Further, it is your attitude that is degrading to men, not the women who are demanding they do better.
I’ll ask you to consider a few things now.
You said 95% of men are just dumb. That’s going to include your own father, uncles, brothers cousins. Just because they haven’t behaved that way toward you, doesn’t mean they haven’t behaved that way, in a demeaning or degrading fashion, toward every woman they’ve ever crossed paths with through their whole life.
When you say "men are just dumb" you’re giving them a pass for inconsistent behavior because it doesn’t affect you personally. You’re advocating for all women to wear the same blinders you do at the expense and harm of other women because it allows you to live comfortably around those men.
When you say "they’re just shy and awkward, they should be excused because it’s so hard to approach a woman for a date" you’re infantalizing men and putting yourself on a pedestal.
Do you think a hiring manager is going to give them a pass as well or will they be expected to show competence for the position they’re interviewing for?
Is their instructor going to give them a pass or will they have to prove they’ve learned the material in order to advance in education or professional credentialing?
Is the bank going to give them a pass when they apply for a loan or will they have to demonstrate that they can repay the loan?
No. Nowhere else in life does anyone suggest men should get a pass for not being able to conduct themselves in an adult manner in any situation dependent on social interactions, of which there are many.
You’d have us believe that approaching a woman to ask for a date is harder than any of those things that men must navigate every day. Harder than defending a thesis for a PhD, harder than teaching a class, harder than convincing a client that your solution is the best for their business, harder than handling an interaction with a traffic cop, harder than going to the doctor, harder than confessing to your priest, harder than parenting their own children, harder than living virtually any other aspect of life.
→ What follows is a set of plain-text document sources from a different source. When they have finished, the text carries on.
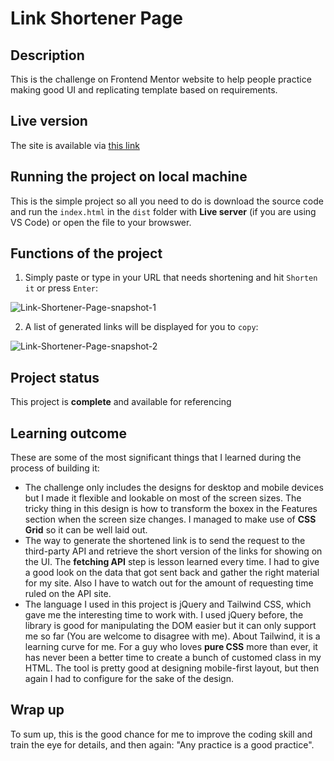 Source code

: # Link Shortener Page

## Description

This is the challenge on Frontend Mentor website to help people practice making good UI and replicating template based on requirements.

## Live version

The site is available via [this link](https://rest-api-country-2acae.firebaseapp.com/)

## Running the project on local machine

This is the simple project so all you need to do is download the source code and run the `index.html` in the `dist` folder with **Live server** (if you are using VS Code) or open the file to your browswer.

## Functions of the project

1. Simply paste or type in your URL that needs shortening and hit `Shorten it` or press `Enter`:

![Link-Shortener-Page-snapshot-1](https://user-images.githubusercontent.com/108347654/198885234-f5b07f8b-de5a-4364-aad5-f5fc3a4cb33c.png)

2. A list of generated links will be displayed for you to `copy`:

![Link-Shortener-Page-snapshot-2](https://user-images.githubusercontent.com/108347654/198885296-3f91ece1-c02c-469a-b419-2ad9c08665bd.png)

## Project status

This project is **complete** and available for referencing

## Learning outcome

These are some of the most significant things that I learned during the process of building it:
- The challenge only includes the designs for desktop and mobile devices but I made it flexible and lookable on most of the screen sizes. The tricky thing in this design is how to transform the boxex in the Features section when the screen size changes. I managed to make use of **CSS Grid** so it can be well laid out.
- The way to generate the shortened link is to send the request to the third-party API and retrieve the short version of the links for showing on the UI. The **fetching API** step is lesson learned every time. I had to give a good look on the data that got sent back and gather the right material for my site. Also I have to watch out for the amount of requesting time ruled on the API site.
- The language I used in this project is jQuery and Tailwind CSS, which gave me the interesting time to work with. I used jQuery before, the library is good for manipulating the DOM easier but it can only support me so far (You are welcome to disagree with me). About Tailwind, it is a learning curve for me. For a guy who loves **pure CSS** more than ever, it has never been a better time to create a bunch of customed class in my HTML. The tool is pretty good at designing mobile-first layout, but then again I had to configure for the sake of the design.

## Wrap up

To sum up, this is the good chance for me to improve the coding skill and train the eye for details, and then again: "Any practice is a good practice".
Well. I mean, I don’t know what else to say other than that if you truly believe that, then you must not think very much of men or men’s capabilities. Either you’re an actual Goddess who might smite them if they looked at you sideways or you believe they are all hopeless buffoons, children who have to be pandered to, cared for, scolded, and given allowances for all the most basic things because they are undeveloped. You think they’re less than you.
Do you plan to spend your entire life wiping their asses for them too?
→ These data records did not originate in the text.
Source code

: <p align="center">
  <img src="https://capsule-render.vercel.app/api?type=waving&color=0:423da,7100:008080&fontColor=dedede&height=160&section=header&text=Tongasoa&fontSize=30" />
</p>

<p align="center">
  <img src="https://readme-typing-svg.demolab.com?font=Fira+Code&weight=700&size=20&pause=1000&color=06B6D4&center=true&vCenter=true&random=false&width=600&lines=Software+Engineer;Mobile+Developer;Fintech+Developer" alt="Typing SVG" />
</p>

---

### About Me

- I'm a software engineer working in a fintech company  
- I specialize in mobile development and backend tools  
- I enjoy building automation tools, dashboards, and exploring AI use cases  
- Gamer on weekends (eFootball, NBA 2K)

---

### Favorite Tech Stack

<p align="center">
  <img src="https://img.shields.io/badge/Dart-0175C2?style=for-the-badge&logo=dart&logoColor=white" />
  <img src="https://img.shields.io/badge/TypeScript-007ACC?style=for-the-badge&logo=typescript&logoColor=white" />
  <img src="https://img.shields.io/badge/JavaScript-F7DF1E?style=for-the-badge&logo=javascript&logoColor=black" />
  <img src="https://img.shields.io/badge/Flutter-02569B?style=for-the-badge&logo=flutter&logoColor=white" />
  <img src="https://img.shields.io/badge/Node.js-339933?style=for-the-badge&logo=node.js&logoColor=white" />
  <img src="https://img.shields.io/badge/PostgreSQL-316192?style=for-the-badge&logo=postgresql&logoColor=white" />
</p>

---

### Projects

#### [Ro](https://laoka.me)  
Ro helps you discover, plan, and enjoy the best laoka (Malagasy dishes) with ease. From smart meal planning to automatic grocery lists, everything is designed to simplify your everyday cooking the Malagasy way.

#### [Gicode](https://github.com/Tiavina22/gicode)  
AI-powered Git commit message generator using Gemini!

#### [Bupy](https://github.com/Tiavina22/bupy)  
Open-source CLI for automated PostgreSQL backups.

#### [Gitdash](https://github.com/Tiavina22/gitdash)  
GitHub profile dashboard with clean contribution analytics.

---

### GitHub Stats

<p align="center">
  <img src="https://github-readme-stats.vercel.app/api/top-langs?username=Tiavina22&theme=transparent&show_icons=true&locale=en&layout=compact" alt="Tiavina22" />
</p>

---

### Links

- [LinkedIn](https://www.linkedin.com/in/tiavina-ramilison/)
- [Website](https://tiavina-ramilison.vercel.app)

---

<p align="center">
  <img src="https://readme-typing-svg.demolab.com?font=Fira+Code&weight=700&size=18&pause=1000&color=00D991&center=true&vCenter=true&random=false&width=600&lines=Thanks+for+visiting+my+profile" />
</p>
Your article is misandrist thinking wrapped up in a pretty bow. It’s the opposite of benevolent paternalism. It’s benevolent maternalism that acts to gate keep and it’s not going to fly.
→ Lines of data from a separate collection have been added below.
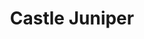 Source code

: ---
pid: fs53
title: Castle Juniper
location_transcription: "//My House// - West Philly"
coordinates: "[-75.210063467954, 39.947614928319]"
zipcode: '19143'
gen_neighborhood: West Philadelphia
neighborhood: University City
outside_phl: 
age: '4'
age_range: "<6"
instagram: 
image_file_name: fs_53.jpg
proposal_transcription: 
topic: Unknown
topic_summary: '0'
type: Other No Form
keywords_other: 
credit: Juniper Tune
image_labels: 
twitter: 
facebook: 
permalink: "/monuments/fs53/"
layout: item-page
--- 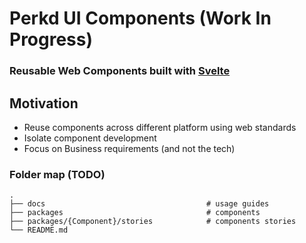 # Perkd UI Components (Work In Progress)
### Reusable Web Components built with [Svelte](https://svelte.dev)

## Motivation
* Reuse components across different platform using web standards
* Isolate component development
* Focus on Business requirements (and not the tech)


### Folder map (TODO)

    .
    ├── docs                                    # usage guides
    ├── packages                                # components
    ├── packages/{Component}/stories            # components stories
    └── README.md
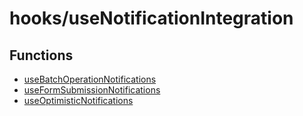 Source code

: # hooks/useNotificationIntegration

## Functions

- [useBatchOperationNotifications](functions/useBatchOperationNotifications.md)
- [useFormSubmissionNotifications](functions/useFormSubmissionNotifications.md)
- [useOptimisticNotifications](functions/useOptimisticNotifications.md)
Men are not incompetent. Social interactions are an inherent part of being human. Nobody gets a pass. Not men. Not anyone else. It is not harder to approach a woman than any other example of social interactions, provided the man in question also sees the humanity of the woman in question. Men can and should step up here or risk being left behind. Requiring them to conduct themselves like functional adults is not putting too much on them or beyond their capabilities. They are not poor pathetic little waifs with miniscule shoulders that can’t handle life. They are men. Grown men.